Жиль Делёз - Кино
Пирс настаивает на следующем: если одинарность есть «один» сам по себе, двоичность – два, а троичность – три, то в двух термах всегда необходимо, чтобы первый из них на свой лад «подхватывал» одинарность, а второй – утверждал двоичность. Тогда в трех будет один представитель одинарности, один – двоичности и один – троичности. Стало быть, мы имеем не только 1, 2, 3, но 1, 2 в двух, а также 1, 2, 3 в трех. Здесь можно усмотреть своего рода диалектику, хотя сомнительно, чтобы диалектика могла охватить множество таких движений; скорее можно сказать, что она является их интерпретацией, и интерпретацией весьма недостаточной.

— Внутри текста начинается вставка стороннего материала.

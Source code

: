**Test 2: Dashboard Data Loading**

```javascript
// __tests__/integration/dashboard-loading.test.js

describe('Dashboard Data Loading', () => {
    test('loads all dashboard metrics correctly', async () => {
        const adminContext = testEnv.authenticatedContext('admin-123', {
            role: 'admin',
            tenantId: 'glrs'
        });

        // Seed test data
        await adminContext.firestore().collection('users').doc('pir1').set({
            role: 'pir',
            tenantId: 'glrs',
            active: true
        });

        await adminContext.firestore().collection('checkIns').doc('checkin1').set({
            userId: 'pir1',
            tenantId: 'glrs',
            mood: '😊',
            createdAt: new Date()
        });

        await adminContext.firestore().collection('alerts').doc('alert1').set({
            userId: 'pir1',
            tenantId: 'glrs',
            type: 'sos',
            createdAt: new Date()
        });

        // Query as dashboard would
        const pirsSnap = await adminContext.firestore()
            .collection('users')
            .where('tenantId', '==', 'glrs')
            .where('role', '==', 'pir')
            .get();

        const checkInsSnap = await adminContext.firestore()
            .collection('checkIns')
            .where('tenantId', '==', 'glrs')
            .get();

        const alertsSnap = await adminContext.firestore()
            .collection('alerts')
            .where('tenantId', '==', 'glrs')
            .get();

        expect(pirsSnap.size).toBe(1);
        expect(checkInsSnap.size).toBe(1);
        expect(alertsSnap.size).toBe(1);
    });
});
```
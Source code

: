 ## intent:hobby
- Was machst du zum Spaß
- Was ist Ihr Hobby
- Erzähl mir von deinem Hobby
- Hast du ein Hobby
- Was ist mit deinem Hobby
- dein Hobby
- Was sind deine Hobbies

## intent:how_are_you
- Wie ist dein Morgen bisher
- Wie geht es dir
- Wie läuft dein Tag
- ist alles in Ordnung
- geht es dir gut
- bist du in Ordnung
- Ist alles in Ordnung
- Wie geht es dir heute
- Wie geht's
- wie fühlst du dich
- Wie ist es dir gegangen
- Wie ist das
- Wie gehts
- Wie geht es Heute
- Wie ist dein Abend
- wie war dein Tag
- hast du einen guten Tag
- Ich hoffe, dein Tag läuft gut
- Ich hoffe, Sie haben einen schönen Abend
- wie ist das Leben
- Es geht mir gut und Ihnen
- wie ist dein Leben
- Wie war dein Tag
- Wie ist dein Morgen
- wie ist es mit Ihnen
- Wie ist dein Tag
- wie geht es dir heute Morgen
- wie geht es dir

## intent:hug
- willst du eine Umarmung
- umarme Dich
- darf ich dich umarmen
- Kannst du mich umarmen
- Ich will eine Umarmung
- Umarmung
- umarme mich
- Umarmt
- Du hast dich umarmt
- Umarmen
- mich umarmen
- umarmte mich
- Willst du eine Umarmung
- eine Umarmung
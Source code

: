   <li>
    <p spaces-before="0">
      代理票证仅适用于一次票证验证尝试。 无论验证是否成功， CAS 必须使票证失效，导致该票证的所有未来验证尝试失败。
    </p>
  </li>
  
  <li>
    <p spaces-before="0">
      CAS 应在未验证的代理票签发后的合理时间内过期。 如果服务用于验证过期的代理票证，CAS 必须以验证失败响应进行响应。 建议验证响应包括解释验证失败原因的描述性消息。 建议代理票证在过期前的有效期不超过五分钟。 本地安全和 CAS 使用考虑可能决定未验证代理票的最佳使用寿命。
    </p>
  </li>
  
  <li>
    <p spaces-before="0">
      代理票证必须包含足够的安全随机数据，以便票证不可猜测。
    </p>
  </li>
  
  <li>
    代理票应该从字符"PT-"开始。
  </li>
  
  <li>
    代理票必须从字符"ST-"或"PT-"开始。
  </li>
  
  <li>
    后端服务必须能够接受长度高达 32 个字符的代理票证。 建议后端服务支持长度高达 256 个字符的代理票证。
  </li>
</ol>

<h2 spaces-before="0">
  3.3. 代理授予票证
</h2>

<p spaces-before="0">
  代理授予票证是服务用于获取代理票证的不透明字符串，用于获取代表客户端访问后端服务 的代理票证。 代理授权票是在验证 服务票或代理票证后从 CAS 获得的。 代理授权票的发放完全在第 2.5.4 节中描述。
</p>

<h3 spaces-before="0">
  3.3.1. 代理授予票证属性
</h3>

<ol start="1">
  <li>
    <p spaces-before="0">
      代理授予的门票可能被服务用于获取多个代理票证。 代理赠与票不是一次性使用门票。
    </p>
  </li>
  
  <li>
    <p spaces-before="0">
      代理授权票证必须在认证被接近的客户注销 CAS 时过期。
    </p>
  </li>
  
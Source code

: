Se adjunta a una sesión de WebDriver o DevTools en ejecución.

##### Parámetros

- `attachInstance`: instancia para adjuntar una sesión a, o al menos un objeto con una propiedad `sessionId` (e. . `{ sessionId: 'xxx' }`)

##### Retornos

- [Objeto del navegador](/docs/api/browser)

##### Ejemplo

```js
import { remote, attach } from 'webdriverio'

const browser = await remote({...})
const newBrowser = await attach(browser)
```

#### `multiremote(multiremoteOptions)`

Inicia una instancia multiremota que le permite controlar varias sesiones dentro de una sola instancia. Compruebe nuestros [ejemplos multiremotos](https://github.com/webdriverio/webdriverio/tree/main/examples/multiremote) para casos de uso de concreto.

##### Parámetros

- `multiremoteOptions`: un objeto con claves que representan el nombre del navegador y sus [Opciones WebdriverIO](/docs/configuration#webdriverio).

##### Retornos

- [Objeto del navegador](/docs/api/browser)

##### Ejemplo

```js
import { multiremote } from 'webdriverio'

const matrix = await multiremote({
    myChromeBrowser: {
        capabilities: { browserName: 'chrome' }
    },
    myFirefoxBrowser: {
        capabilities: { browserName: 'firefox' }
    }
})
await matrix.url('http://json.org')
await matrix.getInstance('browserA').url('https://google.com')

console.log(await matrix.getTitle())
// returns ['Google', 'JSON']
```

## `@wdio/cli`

Несомненно, образ-переживание был уже чреват ментальным (чистое сознание). Его имел в виду и образ-действие – в цели действия (концепция), в выборе средств (суждение) и во множестве импликаций (умозаключение). С тем бóльшим основанием «фигуры» вводили ментальное в образ. Но совсем другое дело – превратить ментальное в объект образа как таковой, в образ специфический, явный, обладающий собственными фигурами. Равнозначно ли это утверждению, будто такой образ должен представлять нам чью-либо мысль, или даже чистую мысль и чистого мыслителя? Разумеется, нет, хотя попытки в этом направлении и предпринимались. Ведь, с одной стороны, образ в этом случае становится слишком абстрактным или даже смешным. С другой стороны, образ-переживание и образ-действие и так содержат довольно много мыслей (возьмем, например, умозаключения, касающиеся образа, у Любича). Когда мы говорим о ментальном образе, мы имеем в виду иное: это образ, берущий себе объекты из мысли, объекты, обладающие собственным существованием за пределами мысли, подобно тому как объекты перцепции обладают собственным существованием за пределами перцепции. Это образ, берущий в качестве объекта отношения , символические акты и интеллектуальные ощущения. Он может быть – хотя и необязательно – сложнее прочих образов. Он с необходимостью вступает с мыслью в новые и непосредственные отношения, что резко отличает его от прочих образов.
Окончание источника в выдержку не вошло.